___ Given data ___

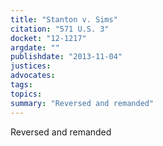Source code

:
 ```yaml
---
title: "Stanton v. Sims"
citation: "571 U.S. 3"
docket: "12-1217"
argdate: ""
publishdate: "2013-11-04"
justices:
advocates:
tags:
topics:
summary: "Reversed and remanded"
---
```

Reversed and remanded

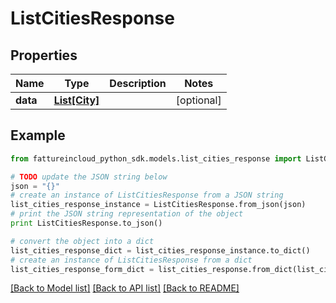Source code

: # ListCitiesResponse



## Properties

Name | Type | Description | Notes
------------ | ------------- | ------------- | -------------
**data** | [**List[City]**](City.md) |  | [optional] 

## Example

```python
from fattureincloud_python_sdk.models.list_cities_response import ListCitiesResponse

# TODO update the JSON string below
json = "{}"
# create an instance of ListCitiesResponse from a JSON string
list_cities_response_instance = ListCitiesResponse.from_json(json)
# print the JSON string representation of the object
print ListCitiesResponse.to_json()

# convert the object into a dict
list_cities_response_dict = list_cities_response_instance.to_dict()
# create an instance of ListCitiesResponse from a dict
list_cities_response_form_dict = list_cities_response.from_dict(list_cities_response_dict)
```
[[Back to Model list]](../README.md#documentation-for-models) [[Back to API list]](../README.md#documentation-for-api-endpoints) [[Back to README]](../README.md)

___

Show every line in the records above that contains the word "create".

# create an instance of ListCitiesResponse from a JSON string
# create an instance of ListCitiesResponse from a dict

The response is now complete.